Member of the Pennsylvania House of Representatives from the 176th district
- In office 1981 – January 9, 2002
- Preceded by: Gerald J. McKelvey
- Succeeded by: Mario Scavello

Personal details
- Born: February 15, 1950 (age 76) Philadelphia, Pennsylvania
- Party: Republican
- Spouse: Susan
- Alma mater: La Salle University Temple University School of Law US Army Command and General Staff College
- Occupation: Judge

Military service
- Allegiance: United States
- Branch/service: U.S. Army Reserve
- Years of service: Retired as a lieutenant colonel in the J.A.G. Corps in 2003

= Christopher Wogan =

American politician

Christopher R. Wogan (born February 15, 1950) is a former Republican member of the Pennsylvania House of Representatives.

==Biography==
Wogan grew up in a row house in Philadelphia with seven siblings.
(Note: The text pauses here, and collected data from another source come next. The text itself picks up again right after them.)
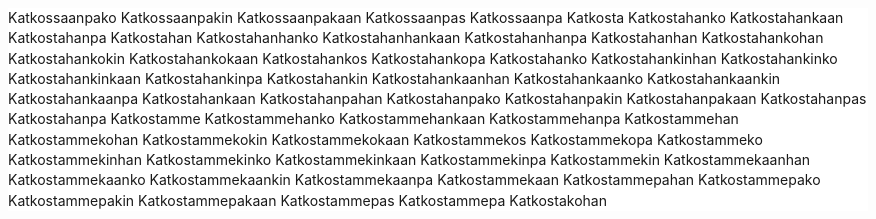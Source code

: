 Katkossaanpako
Katkossaanpakin
Katkossaanpakaan
Katkossaanpas
Katkossaanpa
Katkosta
Katkostahanko
Katkostahankaan
Katkostahanpa
Katkostahan
Katkostahanhanko
Katkostahanhankaan
Katkostahanhanpa
Katkostahanhan
Katkostahankohan
Katkostahankokin
Katkostahankokaan
Katkostahankos
Katkostahankopa
Katkostahanko
Katkostahankinhan
Katkostahankinko
Katkostahankinkaan
Katkostahankinpa
Katkostahankin
Katkostahankaanhan
Katkostahankaanko
Katkostahankaankin
Katkostahankaanpa
Katkostahankaan
Katkostahanpahan
Katkostahanpako
Katkostahanpakin
Katkostahanpakaan
Katkostahanpas
Katkostahanpa
Katkostamme
Katkostammehanko
Katkostammehankaan
Katkostammehanpa
Katkostammehan
Katkostammekohan
Katkostammekokin
Katkostammekokaan
Katkostammekos
Katkostammekopa
Katkostammeko
Katkostammekinhan
Katkostammekinko
Katkostammekinkaan
Katkostammekinpa
Katkostammekin
Katkostammekaanhan
Katkostammekaanko
Katkostammekaankin
Katkostammekaanpa
Katkostammekaan
Katkostammepahan
Katkostammepako
Katkostammepakin
Katkostammepakaan
Katkostammepas
Katkostammepa
Katkostakohan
He graduated from Cardinal Dougherty High School in 1968. He earned a degree in political science from La Salle University (then La Salle College) in 1972 and a law degree from the Temple University Beasley School of Law in 1975. He has served as a member of the U.S. Army Reserve and worked as staff counsel for SEPTA in the 1970s.

Wogan was first elected to represent the 176th legislative district in 1980, a position he held until 2001, when he was elected judge of the Philadelphia County Court of Common Pleas. As a Republican, he was endorsed by both parties and the AFL-CIO Philadelphia Council and AFSCME District Council 33.

As of April 2026, Wogan and his wife, Susan, reside in a retirement community in Pennsylvania.